By Michael Wyke/Tulsa World
Heather Thomas doesn't consider herself to be selfish, but she recently realized that life isn't all about her.

She has found that when she neglects her own to-do list and helps others instead, her agenda disappears.

"What you make happen for others, God will make happen for you," she said.

Helping victims of Hurricane Katrina has lifted Oral Roberts University students out of their sometimes-insulated worlds and dropped them into the larger community.

Emily Carter, a master of divinity student, leans toward the practical: finding a technician if a friend's computer crashes and listening when someone's had a tough day.

Katie Ryan, a junior studying Spanish and international business, said it's all about meeting people's practical needs -- giving them food and clothes and cleaning their houses.

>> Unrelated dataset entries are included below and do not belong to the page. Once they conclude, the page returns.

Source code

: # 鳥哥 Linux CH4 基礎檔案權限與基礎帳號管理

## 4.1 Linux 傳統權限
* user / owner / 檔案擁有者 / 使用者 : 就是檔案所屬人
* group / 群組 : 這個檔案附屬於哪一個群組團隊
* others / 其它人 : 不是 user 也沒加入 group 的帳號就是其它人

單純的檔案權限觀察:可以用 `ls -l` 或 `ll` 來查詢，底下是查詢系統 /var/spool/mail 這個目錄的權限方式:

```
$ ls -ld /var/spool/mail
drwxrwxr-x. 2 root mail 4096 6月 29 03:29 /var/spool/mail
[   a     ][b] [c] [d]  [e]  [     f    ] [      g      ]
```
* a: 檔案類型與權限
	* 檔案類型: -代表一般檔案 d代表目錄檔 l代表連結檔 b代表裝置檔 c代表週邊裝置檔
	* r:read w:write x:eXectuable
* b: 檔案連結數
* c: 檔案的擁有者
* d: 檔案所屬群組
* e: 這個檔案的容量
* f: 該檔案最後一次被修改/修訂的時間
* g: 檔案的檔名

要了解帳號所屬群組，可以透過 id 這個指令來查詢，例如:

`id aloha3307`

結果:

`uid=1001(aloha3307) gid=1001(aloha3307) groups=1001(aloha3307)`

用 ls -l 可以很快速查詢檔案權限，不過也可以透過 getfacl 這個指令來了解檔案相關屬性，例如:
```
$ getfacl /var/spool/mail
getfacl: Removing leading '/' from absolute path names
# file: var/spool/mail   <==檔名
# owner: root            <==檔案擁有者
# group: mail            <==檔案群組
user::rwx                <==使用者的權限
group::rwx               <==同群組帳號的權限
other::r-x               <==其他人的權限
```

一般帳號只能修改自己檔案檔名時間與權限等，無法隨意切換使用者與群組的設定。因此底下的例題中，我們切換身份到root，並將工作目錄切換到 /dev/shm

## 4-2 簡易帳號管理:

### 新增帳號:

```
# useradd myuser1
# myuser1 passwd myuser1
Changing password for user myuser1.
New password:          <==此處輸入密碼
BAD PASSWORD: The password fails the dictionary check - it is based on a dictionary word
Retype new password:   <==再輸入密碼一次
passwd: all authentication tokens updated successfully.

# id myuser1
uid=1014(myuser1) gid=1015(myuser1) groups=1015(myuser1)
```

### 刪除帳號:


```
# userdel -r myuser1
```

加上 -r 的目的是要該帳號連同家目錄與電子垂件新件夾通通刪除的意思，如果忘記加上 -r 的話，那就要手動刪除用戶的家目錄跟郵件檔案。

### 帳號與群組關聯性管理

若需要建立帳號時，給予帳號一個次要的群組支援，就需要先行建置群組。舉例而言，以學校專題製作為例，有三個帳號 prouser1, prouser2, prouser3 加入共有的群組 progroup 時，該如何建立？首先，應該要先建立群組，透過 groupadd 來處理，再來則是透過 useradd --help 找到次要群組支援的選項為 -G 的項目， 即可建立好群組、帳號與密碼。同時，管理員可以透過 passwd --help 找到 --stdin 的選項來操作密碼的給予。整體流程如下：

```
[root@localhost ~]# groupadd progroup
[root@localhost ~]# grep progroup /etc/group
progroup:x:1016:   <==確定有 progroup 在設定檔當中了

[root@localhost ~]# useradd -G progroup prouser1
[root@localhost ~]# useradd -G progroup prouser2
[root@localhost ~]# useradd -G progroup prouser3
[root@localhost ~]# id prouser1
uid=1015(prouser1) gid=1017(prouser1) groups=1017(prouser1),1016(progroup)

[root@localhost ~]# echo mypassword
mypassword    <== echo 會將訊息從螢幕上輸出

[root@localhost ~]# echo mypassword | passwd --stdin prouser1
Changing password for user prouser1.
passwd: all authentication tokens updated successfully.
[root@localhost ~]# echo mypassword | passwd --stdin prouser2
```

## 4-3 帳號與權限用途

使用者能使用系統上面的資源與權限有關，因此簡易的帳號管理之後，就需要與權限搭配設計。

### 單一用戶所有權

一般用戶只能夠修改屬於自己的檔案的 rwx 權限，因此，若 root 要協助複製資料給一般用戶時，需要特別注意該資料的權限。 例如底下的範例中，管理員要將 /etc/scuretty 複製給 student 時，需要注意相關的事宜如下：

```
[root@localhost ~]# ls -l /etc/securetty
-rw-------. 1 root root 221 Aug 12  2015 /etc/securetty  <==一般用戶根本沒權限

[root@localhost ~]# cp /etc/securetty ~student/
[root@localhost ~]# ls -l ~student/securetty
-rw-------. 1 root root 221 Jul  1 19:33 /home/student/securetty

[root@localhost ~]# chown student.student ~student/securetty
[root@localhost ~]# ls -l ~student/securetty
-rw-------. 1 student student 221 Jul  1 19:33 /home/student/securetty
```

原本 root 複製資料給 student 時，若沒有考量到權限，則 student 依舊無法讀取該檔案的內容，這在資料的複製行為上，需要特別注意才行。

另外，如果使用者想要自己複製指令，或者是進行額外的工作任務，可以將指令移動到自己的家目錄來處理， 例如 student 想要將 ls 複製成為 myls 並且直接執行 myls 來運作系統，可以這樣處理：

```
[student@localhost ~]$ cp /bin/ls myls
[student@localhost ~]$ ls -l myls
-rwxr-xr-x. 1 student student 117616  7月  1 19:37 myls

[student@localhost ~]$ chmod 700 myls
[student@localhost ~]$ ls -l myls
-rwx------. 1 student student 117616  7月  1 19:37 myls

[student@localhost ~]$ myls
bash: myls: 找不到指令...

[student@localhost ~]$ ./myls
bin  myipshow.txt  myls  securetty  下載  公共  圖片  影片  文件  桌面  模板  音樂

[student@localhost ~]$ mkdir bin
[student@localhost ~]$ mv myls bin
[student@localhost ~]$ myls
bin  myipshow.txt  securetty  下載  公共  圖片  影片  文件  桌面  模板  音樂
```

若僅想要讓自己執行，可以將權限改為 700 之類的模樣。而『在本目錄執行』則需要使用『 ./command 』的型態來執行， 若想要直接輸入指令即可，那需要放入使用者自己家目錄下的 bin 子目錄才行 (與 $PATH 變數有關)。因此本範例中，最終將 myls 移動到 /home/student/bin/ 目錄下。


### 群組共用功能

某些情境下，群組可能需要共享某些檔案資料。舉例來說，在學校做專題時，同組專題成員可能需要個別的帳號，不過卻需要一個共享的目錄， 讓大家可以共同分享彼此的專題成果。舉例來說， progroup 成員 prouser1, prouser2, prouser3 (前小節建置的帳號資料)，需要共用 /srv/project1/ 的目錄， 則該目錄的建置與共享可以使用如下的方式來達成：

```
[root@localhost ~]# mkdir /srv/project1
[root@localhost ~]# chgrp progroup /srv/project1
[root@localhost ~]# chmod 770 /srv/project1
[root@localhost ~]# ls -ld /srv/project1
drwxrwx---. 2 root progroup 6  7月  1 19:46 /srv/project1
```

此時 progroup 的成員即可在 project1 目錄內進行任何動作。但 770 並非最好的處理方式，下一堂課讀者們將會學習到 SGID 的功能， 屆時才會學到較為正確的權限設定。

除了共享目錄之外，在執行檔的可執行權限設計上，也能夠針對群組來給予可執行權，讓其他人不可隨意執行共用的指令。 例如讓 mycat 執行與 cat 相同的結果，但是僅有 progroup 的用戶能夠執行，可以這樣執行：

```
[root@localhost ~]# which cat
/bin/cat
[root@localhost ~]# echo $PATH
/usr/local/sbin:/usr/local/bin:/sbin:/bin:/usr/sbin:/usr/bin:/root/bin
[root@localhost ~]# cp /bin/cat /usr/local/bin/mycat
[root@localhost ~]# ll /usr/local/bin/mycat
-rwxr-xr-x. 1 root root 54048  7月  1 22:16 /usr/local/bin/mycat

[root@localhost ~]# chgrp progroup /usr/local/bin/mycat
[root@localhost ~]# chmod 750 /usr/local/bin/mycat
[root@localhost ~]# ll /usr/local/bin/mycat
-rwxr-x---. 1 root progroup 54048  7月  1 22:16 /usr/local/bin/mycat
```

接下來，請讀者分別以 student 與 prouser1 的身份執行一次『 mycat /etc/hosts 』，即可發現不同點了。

She hopes that hurricane-related volunteerism will make students want to help others even more.

About 140 students, plus ORU employees, Mayor Bill LaFortune and three Guts Church employees, are scheduled to board four buses at 6 a.m. Saturday to drive to Tulsa's sister city of Long Beach, Miss.

The students plan to spend their fall break cleaning houses, clearing debris, distributing food and helping at a medical clinic.

Guts Church is leading Tulsa's semimonthly "Team Relief" trips to clean up and rebuild Long Beach, about 70 miles northeast of New Orleans.

Donations from Tulsa bankers, churches and the Tulsa Auto Dealers Association are paying for the ORU students' trip, said Nina Martino, Guts Church's missions director.

This could be the first of many ORU fall break mission trips, said Scott Davis, the graduate assistant in charge of community service.

Rhonda Gibson, a sophomore studying drama, television and film performance, signed up for the trip "to show how grateful I am to God."

Her parents weathered three days of the disaster in their New Orleans house. Then they moved to Tulsa, and her dad got the same managerial job at a Lowe's store here that he had back home.

Gibson doesn't have spare money to donate, but she has found in the trip to Long Beach a way to help others.

ORU students started brainstorming about how they could help as soon as Katrina rammed into the Gulf Coast on Aug. 29.

About 600 people showed up at a campus meeting to learn about volunteer opportunities. They've since worked with the Red Cross, donated blood, raised money and written cards to hurricane victims.

Bethany Hejtmanek, a sophomore studying broadcast journalism, drafted 25 friends and spent her birthday weekend helping at an evacuee shelter in her hometown, Shreveport, La.

ORU plans later this month to raise money internally for students from the Gulf area who can't afford to return to ORU, a private school, next semester.